Required work: Reproduce all lines of the listing below in which the word "Windows" occurs.

Exercise material:
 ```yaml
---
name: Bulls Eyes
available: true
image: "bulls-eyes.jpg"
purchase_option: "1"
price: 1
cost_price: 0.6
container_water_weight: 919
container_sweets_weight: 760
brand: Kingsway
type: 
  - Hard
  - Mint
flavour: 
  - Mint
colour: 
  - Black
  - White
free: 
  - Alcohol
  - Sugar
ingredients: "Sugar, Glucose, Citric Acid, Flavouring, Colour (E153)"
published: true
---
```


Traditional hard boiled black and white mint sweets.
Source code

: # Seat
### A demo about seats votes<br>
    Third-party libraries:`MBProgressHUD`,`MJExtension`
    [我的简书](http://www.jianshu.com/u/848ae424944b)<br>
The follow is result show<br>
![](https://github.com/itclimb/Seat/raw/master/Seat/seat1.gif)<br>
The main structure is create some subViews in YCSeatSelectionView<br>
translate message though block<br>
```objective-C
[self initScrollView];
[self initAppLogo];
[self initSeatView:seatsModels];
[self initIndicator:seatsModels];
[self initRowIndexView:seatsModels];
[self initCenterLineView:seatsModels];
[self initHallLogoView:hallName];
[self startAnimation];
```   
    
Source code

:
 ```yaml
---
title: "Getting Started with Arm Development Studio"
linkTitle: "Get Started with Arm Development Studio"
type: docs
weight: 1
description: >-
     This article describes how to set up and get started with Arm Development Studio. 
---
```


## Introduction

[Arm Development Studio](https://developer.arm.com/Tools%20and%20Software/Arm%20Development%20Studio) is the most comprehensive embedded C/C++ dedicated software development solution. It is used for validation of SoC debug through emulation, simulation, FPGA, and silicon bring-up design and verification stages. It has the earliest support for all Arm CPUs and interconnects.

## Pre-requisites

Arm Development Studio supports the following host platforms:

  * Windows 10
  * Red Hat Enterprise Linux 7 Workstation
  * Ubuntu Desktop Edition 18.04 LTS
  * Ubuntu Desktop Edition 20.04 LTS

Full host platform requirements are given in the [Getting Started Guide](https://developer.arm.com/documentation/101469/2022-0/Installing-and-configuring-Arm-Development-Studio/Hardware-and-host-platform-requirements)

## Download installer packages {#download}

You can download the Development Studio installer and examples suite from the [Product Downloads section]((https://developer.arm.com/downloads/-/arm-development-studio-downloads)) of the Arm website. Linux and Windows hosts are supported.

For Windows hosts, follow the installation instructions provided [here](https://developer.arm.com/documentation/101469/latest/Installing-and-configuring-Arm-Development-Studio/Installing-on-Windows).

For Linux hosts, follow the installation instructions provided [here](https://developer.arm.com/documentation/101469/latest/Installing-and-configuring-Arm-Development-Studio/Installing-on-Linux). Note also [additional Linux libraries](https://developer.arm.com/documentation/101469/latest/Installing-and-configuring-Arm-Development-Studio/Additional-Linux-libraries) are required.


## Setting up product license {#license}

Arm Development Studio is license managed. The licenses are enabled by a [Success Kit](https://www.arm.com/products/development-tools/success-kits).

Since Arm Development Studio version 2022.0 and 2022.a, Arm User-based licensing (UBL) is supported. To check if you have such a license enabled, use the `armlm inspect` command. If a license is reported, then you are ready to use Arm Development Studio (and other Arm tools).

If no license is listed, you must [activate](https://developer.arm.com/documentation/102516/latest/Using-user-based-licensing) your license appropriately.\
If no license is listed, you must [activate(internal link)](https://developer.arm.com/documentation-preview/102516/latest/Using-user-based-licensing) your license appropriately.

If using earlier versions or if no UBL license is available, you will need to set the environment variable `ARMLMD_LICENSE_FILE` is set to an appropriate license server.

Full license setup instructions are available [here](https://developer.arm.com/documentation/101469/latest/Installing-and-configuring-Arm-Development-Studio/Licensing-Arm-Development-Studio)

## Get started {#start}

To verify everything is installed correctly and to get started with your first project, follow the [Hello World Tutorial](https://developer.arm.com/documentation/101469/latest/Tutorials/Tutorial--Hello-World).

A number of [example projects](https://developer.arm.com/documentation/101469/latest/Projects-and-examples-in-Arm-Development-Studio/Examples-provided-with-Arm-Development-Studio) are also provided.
---
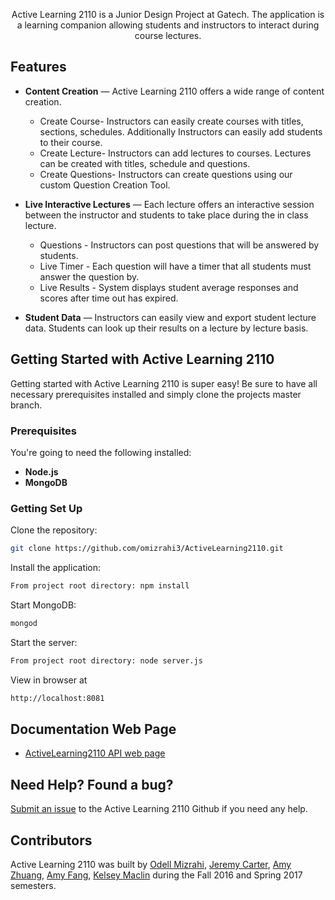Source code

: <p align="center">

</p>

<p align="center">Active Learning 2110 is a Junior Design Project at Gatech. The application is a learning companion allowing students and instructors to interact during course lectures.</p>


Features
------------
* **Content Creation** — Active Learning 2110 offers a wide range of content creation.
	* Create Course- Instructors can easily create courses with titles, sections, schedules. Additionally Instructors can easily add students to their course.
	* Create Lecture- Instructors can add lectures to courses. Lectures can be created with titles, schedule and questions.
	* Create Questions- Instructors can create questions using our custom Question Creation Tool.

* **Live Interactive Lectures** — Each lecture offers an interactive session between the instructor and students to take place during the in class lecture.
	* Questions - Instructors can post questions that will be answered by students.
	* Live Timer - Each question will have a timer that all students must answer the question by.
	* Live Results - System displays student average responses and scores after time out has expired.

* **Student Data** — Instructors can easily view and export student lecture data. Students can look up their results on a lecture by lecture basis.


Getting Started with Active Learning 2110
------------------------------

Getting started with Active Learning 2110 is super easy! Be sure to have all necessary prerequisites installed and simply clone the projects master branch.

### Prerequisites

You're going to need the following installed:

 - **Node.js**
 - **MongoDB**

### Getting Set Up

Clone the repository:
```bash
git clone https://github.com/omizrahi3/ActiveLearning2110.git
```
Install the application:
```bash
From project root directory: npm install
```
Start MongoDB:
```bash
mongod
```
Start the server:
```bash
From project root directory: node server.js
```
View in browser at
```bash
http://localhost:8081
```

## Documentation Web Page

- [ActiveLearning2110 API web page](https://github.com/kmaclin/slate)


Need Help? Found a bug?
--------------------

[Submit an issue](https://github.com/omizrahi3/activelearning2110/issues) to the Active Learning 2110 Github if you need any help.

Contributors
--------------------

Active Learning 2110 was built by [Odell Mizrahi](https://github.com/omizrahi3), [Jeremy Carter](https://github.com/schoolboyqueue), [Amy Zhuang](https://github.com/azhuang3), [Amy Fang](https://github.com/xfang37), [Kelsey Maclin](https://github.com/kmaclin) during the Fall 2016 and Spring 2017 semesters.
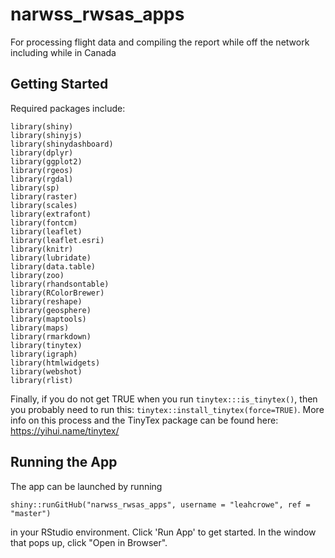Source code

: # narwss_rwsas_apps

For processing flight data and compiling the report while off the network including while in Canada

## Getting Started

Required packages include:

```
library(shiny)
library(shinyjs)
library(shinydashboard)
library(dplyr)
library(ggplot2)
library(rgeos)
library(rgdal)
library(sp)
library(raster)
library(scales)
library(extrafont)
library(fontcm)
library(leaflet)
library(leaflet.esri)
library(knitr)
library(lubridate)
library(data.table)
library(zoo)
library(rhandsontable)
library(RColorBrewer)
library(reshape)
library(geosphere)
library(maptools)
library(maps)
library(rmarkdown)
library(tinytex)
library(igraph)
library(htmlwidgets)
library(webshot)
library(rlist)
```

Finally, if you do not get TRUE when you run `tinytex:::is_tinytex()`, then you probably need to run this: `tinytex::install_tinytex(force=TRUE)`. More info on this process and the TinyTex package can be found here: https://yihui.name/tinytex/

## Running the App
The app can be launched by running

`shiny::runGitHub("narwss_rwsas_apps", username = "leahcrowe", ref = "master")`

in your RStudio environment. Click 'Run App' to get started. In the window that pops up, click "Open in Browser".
* * *
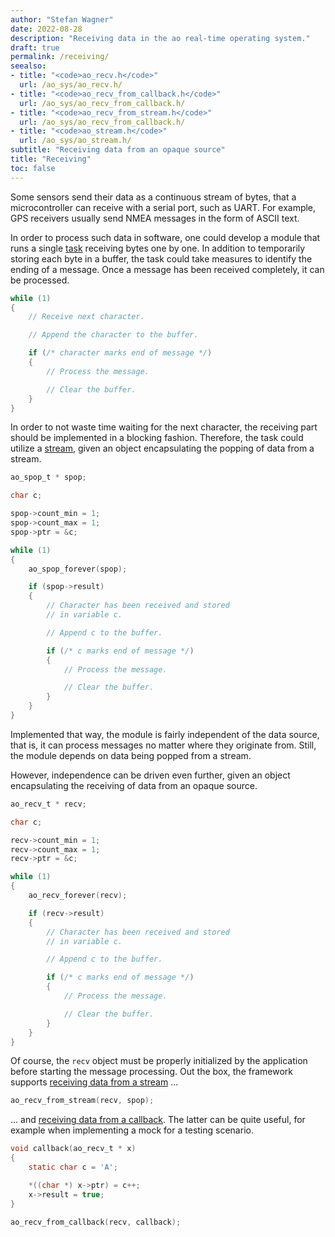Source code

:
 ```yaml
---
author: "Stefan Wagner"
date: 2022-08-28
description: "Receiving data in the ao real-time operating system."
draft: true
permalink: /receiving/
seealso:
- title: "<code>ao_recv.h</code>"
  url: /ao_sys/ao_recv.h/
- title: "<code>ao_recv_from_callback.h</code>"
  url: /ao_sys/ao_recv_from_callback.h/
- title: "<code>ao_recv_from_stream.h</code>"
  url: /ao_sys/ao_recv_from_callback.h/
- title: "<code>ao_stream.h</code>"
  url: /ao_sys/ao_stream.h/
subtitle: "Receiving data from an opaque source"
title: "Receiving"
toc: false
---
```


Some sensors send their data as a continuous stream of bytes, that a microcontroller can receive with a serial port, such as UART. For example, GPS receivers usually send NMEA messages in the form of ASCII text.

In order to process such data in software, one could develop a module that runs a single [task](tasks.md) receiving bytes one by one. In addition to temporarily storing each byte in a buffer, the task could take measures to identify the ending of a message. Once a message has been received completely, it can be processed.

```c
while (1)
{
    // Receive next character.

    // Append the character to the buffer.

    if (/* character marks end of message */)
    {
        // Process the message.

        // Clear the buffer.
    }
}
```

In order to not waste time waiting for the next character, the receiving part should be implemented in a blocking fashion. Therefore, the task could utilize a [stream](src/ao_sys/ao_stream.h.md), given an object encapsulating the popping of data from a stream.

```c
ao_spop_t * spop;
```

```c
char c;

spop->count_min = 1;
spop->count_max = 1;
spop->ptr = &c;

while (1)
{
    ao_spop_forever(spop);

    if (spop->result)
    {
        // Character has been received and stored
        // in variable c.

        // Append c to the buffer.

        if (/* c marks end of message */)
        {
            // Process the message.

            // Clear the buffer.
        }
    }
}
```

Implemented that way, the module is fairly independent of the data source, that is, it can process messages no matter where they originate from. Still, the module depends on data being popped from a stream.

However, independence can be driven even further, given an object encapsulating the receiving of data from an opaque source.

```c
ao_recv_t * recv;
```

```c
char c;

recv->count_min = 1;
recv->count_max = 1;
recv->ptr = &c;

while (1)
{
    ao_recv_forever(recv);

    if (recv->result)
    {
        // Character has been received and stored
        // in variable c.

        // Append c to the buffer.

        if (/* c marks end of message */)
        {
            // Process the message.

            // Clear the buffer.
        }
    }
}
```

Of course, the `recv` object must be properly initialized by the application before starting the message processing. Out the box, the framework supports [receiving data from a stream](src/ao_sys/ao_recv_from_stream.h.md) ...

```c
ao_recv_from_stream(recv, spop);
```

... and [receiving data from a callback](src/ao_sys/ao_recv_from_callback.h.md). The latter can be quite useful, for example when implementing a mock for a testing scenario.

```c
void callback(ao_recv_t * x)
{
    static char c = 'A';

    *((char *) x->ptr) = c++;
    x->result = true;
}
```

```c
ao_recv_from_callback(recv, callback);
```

Written answer:
  * Windows 10
You can download the Development Studio installer and examples suite from the [Product Downloads section]((https://developer.arm.com/downloads/-/arm-development-studio-downloads)) of the Arm website. Linux and Windows hosts are supported.
For Windows hosts, follow the installation instructions provided [here](https://developer.arm.com/documentation/101469/latest/Installing-and-configuring-Arm-Development-Studio/Installing-on-Windows).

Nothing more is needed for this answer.